Stored data:
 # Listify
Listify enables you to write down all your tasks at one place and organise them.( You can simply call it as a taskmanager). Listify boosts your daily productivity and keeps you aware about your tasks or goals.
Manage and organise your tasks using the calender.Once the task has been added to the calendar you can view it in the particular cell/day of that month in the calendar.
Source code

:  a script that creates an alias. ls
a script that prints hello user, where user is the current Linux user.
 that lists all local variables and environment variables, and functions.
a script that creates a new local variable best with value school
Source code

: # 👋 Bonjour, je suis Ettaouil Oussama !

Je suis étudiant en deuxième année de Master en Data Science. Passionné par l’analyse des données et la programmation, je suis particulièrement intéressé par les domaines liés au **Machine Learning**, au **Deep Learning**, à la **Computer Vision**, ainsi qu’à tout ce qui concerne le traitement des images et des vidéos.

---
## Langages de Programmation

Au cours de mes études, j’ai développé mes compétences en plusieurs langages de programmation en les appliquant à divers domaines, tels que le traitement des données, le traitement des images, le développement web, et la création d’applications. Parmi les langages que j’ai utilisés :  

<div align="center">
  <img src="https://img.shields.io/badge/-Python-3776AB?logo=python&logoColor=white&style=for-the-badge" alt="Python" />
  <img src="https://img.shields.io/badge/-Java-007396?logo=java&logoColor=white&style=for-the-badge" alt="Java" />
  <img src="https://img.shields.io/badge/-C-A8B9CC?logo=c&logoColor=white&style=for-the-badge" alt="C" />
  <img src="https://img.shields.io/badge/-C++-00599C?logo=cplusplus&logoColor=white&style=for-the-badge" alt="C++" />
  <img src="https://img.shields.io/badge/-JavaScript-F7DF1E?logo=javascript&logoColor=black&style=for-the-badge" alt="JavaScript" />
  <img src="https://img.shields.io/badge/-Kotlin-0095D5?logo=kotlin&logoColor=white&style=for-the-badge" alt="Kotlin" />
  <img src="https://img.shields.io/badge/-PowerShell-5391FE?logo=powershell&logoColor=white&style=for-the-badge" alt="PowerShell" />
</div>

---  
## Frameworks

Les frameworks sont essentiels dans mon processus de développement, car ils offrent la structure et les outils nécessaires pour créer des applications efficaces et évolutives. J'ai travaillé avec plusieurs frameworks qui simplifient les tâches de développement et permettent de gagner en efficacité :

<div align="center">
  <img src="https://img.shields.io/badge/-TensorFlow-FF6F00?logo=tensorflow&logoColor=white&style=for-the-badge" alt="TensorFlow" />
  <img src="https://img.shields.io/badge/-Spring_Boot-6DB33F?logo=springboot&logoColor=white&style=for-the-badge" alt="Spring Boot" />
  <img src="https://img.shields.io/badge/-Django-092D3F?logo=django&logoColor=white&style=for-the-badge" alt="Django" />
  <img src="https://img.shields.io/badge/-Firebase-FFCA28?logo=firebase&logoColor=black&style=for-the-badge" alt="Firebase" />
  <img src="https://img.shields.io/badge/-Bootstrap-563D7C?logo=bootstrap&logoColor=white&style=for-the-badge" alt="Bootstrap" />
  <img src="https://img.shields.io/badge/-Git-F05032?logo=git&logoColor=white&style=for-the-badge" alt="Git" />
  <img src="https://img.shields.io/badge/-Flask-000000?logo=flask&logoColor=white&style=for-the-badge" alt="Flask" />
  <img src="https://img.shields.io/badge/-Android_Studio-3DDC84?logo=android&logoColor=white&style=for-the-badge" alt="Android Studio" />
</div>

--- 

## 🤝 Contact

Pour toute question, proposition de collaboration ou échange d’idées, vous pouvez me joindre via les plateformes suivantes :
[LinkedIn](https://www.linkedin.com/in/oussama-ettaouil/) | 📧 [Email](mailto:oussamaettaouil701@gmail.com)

Task:
Copy out each line carrying the string "black" from the data.

Answer below:
  <img src="https://img.shields.io/badge/-JavaScript-F7DF1E?logo=javascript&logoColor=black&style=for-the-badge" alt="JavaScript" />
  <img src="https://img.shields.io/badge/-Firebase-FFCA28?logo=firebase&logoColor=black&style=for-the-badge" alt="Firebase" />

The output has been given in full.